What is the criterion to say that two black holes merged? I have read several other questions about black holes merging and I am left with the question about the criterion that considers two black holes merged.
From what I have read on PSE, the singularity of a black hole can cross the horizon of another black hole. This implies that for some time, both horizons have already merged, but does this also mean that one has to wait until a singularity crossed an horizon to say that the black holes have merged? Or does one has to wait until the two horizons have "touched"? In such a case, can't we consider the black holes as a single non spherical black hole, with two singularities? So a black hole that results from the merging of two others would be highly non spherical, at least until one of the singularity crosses the closest horizon.
In short, when can one consider that two black holes have merged?
 A: Your question can't exactly be answered unambiguously because in General Relativity, the concept of time becomes irregular — not totally arbitrary, but even weirder than in Special Relativity.  Specifically, we can choose how to define time in our own way, changing it from point to point.  There are some restrictions: time has to vary smoothly from point to point, and it can't vary too quickly.  But you can definitely push the value of time earlier or later in one region without changing it in another.  The set of points that have the same time is called a "slice".  Basically, we can wiggle that slice around and GR still works.
Now, typically we talk about the shape of the horizons on a slice and we say that they have merged when the topology of the horizons on that slice has changed from two separate spheres to a single sphere — or more precisely, two touching spheres as you suggest.  And we usually think of them touching at a point.  However, it is possible to re-slice a spacetime so that the spheres touch for the first time at two points — or possibly even more than two — so that the horizon has the topology of a torus.  This was done numerically for the first time in this paper.
Of course, that's just talking about event horizons, and there are different types of horizons.  In particular, there is also the concept of an apparent horizon.  When you change the slicing of a spacetime, you can actually change the apparent horizon itself.  In fact, it was shown in this paper that you can even reslice the plain old Schwarzschild spacetime so that there is no apparent horizon anywhere in the spacetime.
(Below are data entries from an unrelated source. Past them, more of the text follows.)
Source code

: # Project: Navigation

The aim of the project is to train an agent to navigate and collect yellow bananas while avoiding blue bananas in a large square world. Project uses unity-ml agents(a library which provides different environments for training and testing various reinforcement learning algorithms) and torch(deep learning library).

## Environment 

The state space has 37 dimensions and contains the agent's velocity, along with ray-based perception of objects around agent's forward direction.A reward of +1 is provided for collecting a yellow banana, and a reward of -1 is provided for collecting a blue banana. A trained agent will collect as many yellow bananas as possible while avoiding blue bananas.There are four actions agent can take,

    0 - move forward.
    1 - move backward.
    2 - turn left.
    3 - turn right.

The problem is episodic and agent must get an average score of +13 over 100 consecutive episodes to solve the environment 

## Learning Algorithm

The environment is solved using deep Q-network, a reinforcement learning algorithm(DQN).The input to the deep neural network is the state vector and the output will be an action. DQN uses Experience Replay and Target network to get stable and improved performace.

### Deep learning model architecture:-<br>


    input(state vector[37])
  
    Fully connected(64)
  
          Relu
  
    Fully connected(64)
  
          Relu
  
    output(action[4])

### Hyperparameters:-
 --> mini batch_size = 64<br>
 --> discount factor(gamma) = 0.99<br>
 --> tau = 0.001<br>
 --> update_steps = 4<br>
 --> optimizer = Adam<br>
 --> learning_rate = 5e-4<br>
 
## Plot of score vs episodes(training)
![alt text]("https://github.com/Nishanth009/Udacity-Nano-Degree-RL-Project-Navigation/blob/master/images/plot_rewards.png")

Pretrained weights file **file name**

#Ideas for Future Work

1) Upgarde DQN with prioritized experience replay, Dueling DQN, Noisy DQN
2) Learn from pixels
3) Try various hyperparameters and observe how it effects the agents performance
It so happens that, in numerical simulations, you don't normally see such crazy effects — not for any good reason, but just because of arbitrary choices of coordinates.  And the apparent horizon is the easiest one to find, so they're normally the ones we talk about.  Typically, each black hole is surrounded by its own apparent horizon.  And then suddenly you can find another apparent horizon surrounding those two.  The moment that "common" horizon forms is the moment you say they have merged.  And this horizon is indeed spherical in the topological sense, but usually very distorted in whatever coordinates happened to have been used.